Shoe design has that possibility.
“I think shoes are really cool to design because they have to work, they have to function, be comfortable, but they also have to look good and last and be relatively cheap so you’re trying to make all these different factors work into one thing, and that’s kind of what’s interesting to me — kind of optimizing all these things and outputting one thing that takes all these factors and combines them in the best way possible.
“Something like shoes or along those lines I think would be neat to design,” he continued.
“The other thing I like about shoes is in a lot of shoes there aren’t moving or electrical components but it’s really easy to prototype. One of the spaces I’m interested in is rapid protoyping. A shoe you can go from design to prototype in a day, just with some of the new added manufacturing techniques like 3-D printing an all these kind of modern manufacturing things allow you to do things really quick.
An industry like that allows you to take from concept to protoype really fast,” he said. “ I’d rather make something and see what I did wrong and make another one, than plan it out and make one and hope it’s perfect,” he said in comparing the effort involving something small vs. something large like a car.
“What I’m interested in is taking concepts and trying to create them, do these new things that haven’t been done and seeing if it’s possible. A lot of times it has to do with manufacturing,” Zinno explained. “The program I’m going into is a master’s in industrial design engineering but they take a very consumer-centric approach to it, which is I think what I am looking forward to,” he said. “An example of a class I’m going to have is a packaging engineering class, looking at packaging and how people interact with it. I think what I’m looking forward to is looking at product design from a whole life cycle point of view so it’s all the way from opening the package to using the product. There’s user interactions from beginning to end, so it’s not all about the product itself, but how it’s packaged,” Zinno said.
“I think my mechanical background has given me a good background in how to technically make something and make something sound, and make it good and make it functional. It’s kind of taking the next step, and making something functional usable and intuitive to use and fun to use and aesthetically pleasing and adding all that polishing around the end is what I am going to learn a lot about in this program,” Zinno said of his study-abroad opportunity.

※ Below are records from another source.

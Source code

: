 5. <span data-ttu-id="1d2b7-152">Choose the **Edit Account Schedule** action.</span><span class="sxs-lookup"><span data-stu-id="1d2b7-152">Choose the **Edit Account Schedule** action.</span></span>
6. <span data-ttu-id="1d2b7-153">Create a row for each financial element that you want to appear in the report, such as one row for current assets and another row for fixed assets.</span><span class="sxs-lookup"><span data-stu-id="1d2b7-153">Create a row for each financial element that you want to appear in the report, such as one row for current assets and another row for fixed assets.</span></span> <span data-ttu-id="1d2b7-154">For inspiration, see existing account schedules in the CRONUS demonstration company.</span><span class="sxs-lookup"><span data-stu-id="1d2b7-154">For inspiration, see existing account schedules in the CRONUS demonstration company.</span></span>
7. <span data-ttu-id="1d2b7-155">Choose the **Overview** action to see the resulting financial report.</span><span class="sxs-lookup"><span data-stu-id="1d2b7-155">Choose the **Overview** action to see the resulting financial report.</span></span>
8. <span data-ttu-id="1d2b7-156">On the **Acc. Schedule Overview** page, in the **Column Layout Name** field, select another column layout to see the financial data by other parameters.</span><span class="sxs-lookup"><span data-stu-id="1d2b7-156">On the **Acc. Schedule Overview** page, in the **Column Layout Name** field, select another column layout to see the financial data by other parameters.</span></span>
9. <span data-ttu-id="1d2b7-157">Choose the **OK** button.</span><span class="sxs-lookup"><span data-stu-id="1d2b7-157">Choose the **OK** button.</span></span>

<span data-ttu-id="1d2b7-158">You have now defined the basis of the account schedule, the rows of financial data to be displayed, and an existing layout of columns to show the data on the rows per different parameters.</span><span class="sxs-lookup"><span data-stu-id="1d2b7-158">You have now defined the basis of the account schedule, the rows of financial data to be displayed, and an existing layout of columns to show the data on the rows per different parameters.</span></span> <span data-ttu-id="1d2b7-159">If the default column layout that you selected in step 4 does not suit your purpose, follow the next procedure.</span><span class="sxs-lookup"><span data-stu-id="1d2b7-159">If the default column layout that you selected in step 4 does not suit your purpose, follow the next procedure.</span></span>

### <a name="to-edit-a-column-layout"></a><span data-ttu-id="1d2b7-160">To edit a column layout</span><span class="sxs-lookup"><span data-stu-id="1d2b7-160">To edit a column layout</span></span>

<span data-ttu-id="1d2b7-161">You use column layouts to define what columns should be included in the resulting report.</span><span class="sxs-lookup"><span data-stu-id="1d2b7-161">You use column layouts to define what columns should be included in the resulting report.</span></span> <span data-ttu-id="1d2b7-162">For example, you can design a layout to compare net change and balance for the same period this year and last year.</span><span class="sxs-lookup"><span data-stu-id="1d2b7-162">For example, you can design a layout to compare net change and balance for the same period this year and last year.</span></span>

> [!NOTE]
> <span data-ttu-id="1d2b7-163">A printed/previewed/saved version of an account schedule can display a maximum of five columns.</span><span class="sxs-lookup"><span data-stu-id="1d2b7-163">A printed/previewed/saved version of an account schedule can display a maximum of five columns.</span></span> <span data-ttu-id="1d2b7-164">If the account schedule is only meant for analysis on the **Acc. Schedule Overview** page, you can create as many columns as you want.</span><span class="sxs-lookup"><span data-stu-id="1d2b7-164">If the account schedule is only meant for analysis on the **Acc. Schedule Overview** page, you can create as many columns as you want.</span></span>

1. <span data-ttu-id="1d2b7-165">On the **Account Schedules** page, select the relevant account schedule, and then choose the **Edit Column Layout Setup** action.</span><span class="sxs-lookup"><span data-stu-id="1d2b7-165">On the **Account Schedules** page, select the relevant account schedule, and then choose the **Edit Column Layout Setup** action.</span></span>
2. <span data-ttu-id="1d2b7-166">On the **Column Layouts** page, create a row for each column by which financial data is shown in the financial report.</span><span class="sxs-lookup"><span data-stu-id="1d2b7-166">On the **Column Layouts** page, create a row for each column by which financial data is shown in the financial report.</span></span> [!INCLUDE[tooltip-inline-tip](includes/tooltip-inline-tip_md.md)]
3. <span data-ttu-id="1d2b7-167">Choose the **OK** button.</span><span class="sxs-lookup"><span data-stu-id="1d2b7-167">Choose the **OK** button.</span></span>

His father expressed pride in his son’s award for a new chapter of learning.
“This does not happen without a great support system,” Mike Zinno said. “He is blessed with wonderful grandparents, family and friends. Villanova has been a blessing to our family, and his four years there have been life-changing. Joe stands on the shoulders of our school system, church and the Steubenville community to help him achieve this wonderful award and recognition. My wife and I are so very proud and blessed,” he said.